Figure 2 : Canadian and U.S agriculture equipment manufacturing sales measured in Canadian dollars


Sources: Statistics Canada, U.S. Federal Reserve Bank of St. Louis

Higher equipment prices, as opposed to volume, are largely responsible for U.S. agriculture manufacturing sales growing 20% in the first quarter of the year. However, the large U.S. agricultural manufactures are forecasting approximately 10 to 15% declines in large agricultural equipment sales this year and are accordingly cutting production to keep inventories in line with demand. While U.S. manufacturing inventory values have declined slightly so far this year, they are expected to remain elevated (Figure 3). A similar trend is occurring here as slowing Canadian agricultural manufacturing sales and rising equipment prices have resulted in rising inventories.

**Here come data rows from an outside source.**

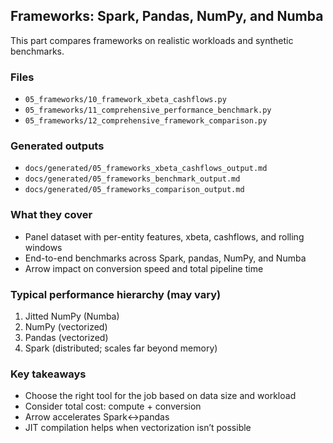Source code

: ## Frameworks: Spark, Pandas, NumPy, and Numba

This part compares frameworks on realistic workloads and synthetic benchmarks.

### Files
- `05_frameworks/10_framework_xbeta_cashflows.py`
- `05_frameworks/11_comprehensive_performance_benchmark.py`
- `05_frameworks/12_comprehensive_framework_comparison.py`

### Generated outputs
- `docs/generated/05_frameworks_xbeta_cashflows_output.md`
- `docs/generated/05_frameworks_benchmark_output.md`
- `docs/generated/05_frameworks_comparison_output.md`

### What they cover
- Panel dataset with per-entity features, xbeta, cashflows, and rolling windows
- End-to-end benchmarks across Spark, pandas, NumPy, and Numba
- Arrow impact on conversion speed and total pipeline time

### Typical performance hierarchy (may vary)
1. Jitted NumPy (Numba)
2. NumPy (vectorized)
3. Pandas (vectorized)
4. Spark (distributed; scales far beyond memory)

### Key takeaways
- Choose the right tool for the job based on data size and workload
- Consider total cost: compute + conversion
- Arrow accelerates Spark↔pandas
- JIT compilation helps when vectorization isn’t possible


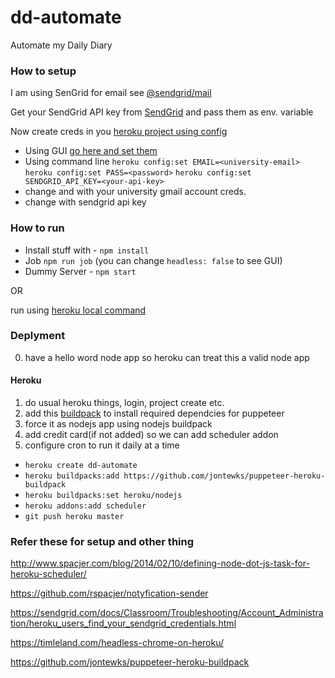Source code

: # dd-automate
Automate my Daily Diary

### How to setup

I am using SenGrid for email see [@sendgrid/mail](https://github.com/sendgrid/sendgrid-nodejs/tree/master/packages/mail)

Get your SendGrid API key from [SendGrid](https://app.sendgrid.com/settings/api_keys) and pass them as env. variable

Now create creds in you [heroku project using config](https://devcenter.heroku.com/articles/config-vars)

- Using GUI [go here and set them](https://dashboard.heroku.com/apps/dd-automate/settings)
- Using command line
`heroku config:set EMAIL=<university-email>`
`heroku config:set PASS=<password>`
`heroku config:set SENDGRID_API_KEY=<your-api-key>`
- change <university-email> and <password> with your university gmail account creds.
- change <your-api-key> with sendgrid api key


### How to run
- Install stuff with - `npm install`
- Job `npm run job` (you can change `headless: false` to see GUI)
- Dummy Server - `npm start`

OR

run using [heroku local command](https://devcenter.heroku.com/articles/heroku-local)

### Deplyment

0. have a hello word node app so heroku can treat this a valid node app
#### Heroku
1. do usual heroku things, login, project create etc.
2. add this [buildpack](https://github.com/jontewks/puppeteer-heroku-buildpack) to install required dependcies for puppeteer
3. force it as nodejs app using nodejs buildpack
3. add credit card(if not added) so we can add scheduler addon
3. configure cron to run it daily at a time

- `heroku create dd-automate`
- `heroku buildpacks:add https://github.com/jontewks/puppeteer-heroku-buildpack`
- `heroku buildpacks:set heroku/nodejs`
- `heroku addons:add scheduler`
- `git push heroku master`

### Refer these for setup and other thing
http://www.spacjer.com/blog/2014/02/10/defining-node-dot-js-task-for-heroku-scheduler/

https://github.com/rspacjer/notyfication-sender

https://sendgrid.com/docs/Classroom/Troubleshooting/Account_Administration/heroku_users_find_your_sendgrid_credentials.html

https://timleland.com/headless-chrome-on-heroku/

https://github.com/jontewks/puppeteer-heroku-buildpack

Figure 3: North American equipment manufacturing inventory values remain historically high


Sources: Statistics Canada, U.S. Federal Reserve Bank of St. Louis

A positive story amongst the large U.S. manufacturers is that the above-mentioned curtailment in production has allowed them to focus resources on producing equipment that is in high demand (e.g. high clearance sprayers) and reducing the time from order to customer delivery. Canadian manufacturers may be in a similar situation as most are small niche manufacturers.

Other factors to consider

  • Canadian dollar and interest rates
  • Production costs
The Bank of Canada cut the overnight rate in June to 4.75% and signaled additional cuts ahead. If, as expected, there are another 50 basis points by year-end, the interest rate spread with the US could widen further, weighing on the Canadian dollar in the process. A lower dollar would help export competitiveness, but it also means higher import costs related to raw materials. This period of currency weakness isn’t expected to last, as the US Federal Reserve is also set to cut its own interest rate later this year, which will pressure the US dollar.

Manufacturing outlook: labour and raw material costs

Much like farmers focus on their per acre equipment costs, equipment manufacturers also pay close attention to their costs. Labour and raw materials account for approximately 20% and 65% of total expenses, respectively. Growth in wages paid by equipment manufacturers has trended higher during the first three months of the year with an average growth rate of 5.7%. Wage growth is expected to moderate as the Canadian economy slows, along with potentially increasing the supply of qualified workers available to be hired by for manufacturers.